Les Tunisiens  sacrifient, chaque année,    près d’un million de moutons, soit un million de peaux qui devraient normalement être exploitées dans l’industrie du cuir ou dans d’autres activités artisanales écologiques, au lieu d’être une source de pollution après leur rejet dans la nature ou dans les décharges anarchiques et contrôlées.

Alors que des Tunisiens se débarrassent de ces peaux, qui sont devenues pour de nombreuses familles un “déchet encombrant” et pour d’autres, leur traitement est “une corvée”, certaines entreprises spécialisées dans le linge de maison et l’ameublement, comme Ikea, continuent de vendre ces peaux et les affichent sur leurs sites web, à partir de 39 euros la pièce.

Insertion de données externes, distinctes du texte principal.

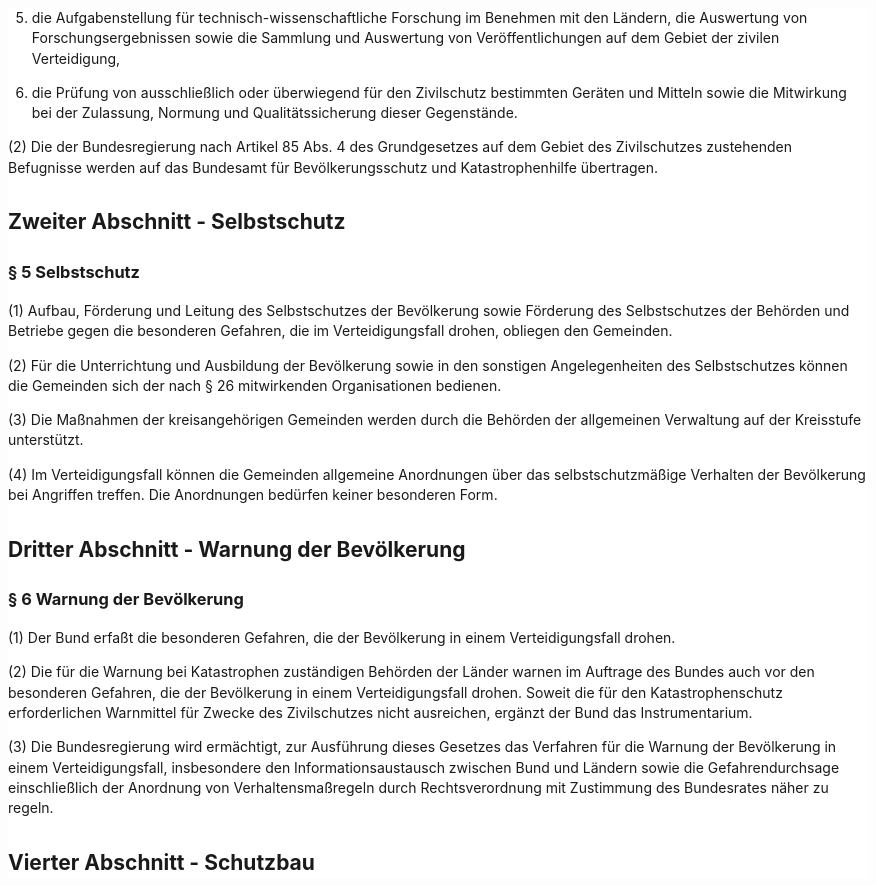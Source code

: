 
5.  die Aufgabenstellung für technisch-wissenschaftliche Forschung im Benehmen mit den Ländern, die Auswertung von Forschungsergebnissen sowie die Sammlung und Auswertung von Veröffentlichungen auf dem Gebiet der zivilen Verteidigung,


6.  die Prüfung von ausschließlich oder überwiegend für den Zivilschutz bestimmten Geräten und Mitteln sowie die Mitwirkung bei der Zulassung, Normung und Qualitätssicherung dieser Gegenstände.




(2) Die der Bundesregierung nach Artikel 85 Abs. 4 des Grundgesetzes auf dem Gebiet des Zivilschutzes zustehenden Befugnisse werden auf das Bundesamt für Bevölkerungsschutz und Katastrophenhilfe übertragen.


## Zweiter Abschnitt - Selbstschutz



### § 5 Selbstschutz

(1) Aufbau, Förderung und Leitung des Selbstschutzes der Bevölkerung sowie Förderung des Selbstschutzes der Behörden und Betriebe gegen die besonderen Gefahren, die im Verteidigungsfall drohen, obliegen den Gemeinden.

(2) Für die Unterrichtung und Ausbildung der Bevölkerung sowie in den sonstigen Angelegenheiten des Selbstschutzes können die Gemeinden sich der nach § 26 mitwirkenden Organisationen bedienen.

(3) Die Maßnahmen der kreisangehörigen Gemeinden werden durch die Behörden der allgemeinen Verwaltung auf der Kreisstufe unterstützt.

(4) Im Verteidigungsfall können die Gemeinden allgemeine Anordnungen über das selbstschutzmäßige Verhalten der Bevölkerung bei Angriffen treffen. Die Anordnungen bedürfen keiner besonderen Form.


## Dritter Abschnitt - Warnung der Bevölkerung



### § 6 Warnung der Bevölkerung

(1) Der Bund erfaßt die besonderen Gefahren, die der Bevölkerung in einem Verteidigungsfall drohen.

(2) Die für die Warnung bei Katastrophen zuständigen Behörden der Länder warnen im Auftrage des Bundes auch vor den besonderen Gefahren, die der Bevölkerung in einem Verteidigungsfall drohen. Soweit die für den Katastrophenschutz erforderlichen Warnmittel für Zwecke des Zivilschutzes nicht ausreichen, ergänzt der Bund das Instrumentarium.

(3) Die Bundesregierung wird ermächtigt, zur Ausführung dieses Gesetzes das Verfahren für die Warnung der Bevölkerung in einem Verteidigungsfall, insbesondere den Informationsaustausch zwischen Bund und Ländern sowie die Gefahrendurchsage einschließlich der Anordnung von Verhaltensmaßregeln durch Rechtsverordnung mit Zustimmung des Bundesrates näher zu regeln.


## Vierter Abschnitt - Schutzbau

“Dans le passé, cette peau était traitée avec doigté et patience, par les femmes au foyer qui, chaque fête de l’Aid El Kébir, récupèrent les peaux des moutons du sacrifice pour les laver, les sécher et les tanner et en fin en servir de jetés pendant l’hiver”, 

Les  temps changent! De plus en plus de familles tunisiennes aussi bien dans le milieu urbain que dans le milieu rural jettent, à chaque fête de l’Aid El Kébir, des milliers de peau de moutons dégoulinant de sang dans des décharges anarchiques, causant des pollutions de tous genres et empestant l’air de mauvaises odeurs.

En dépit des multiples usages de cette peau, les Tunisiens n’ont plus le temps ni le désir et encore moins le savoir- faire de leurs ancêtres..

Les femmes  lavaient et traitaient les peaux avec le sel juste après le sacrifice.   

Les peaux de moutons, à l’excellent pouvoir thermorégulateur, servent toujours à garder au chaud en hiver aux foyers des gens modestes, et pour certaines demeures   elles sont utilisées comme décor.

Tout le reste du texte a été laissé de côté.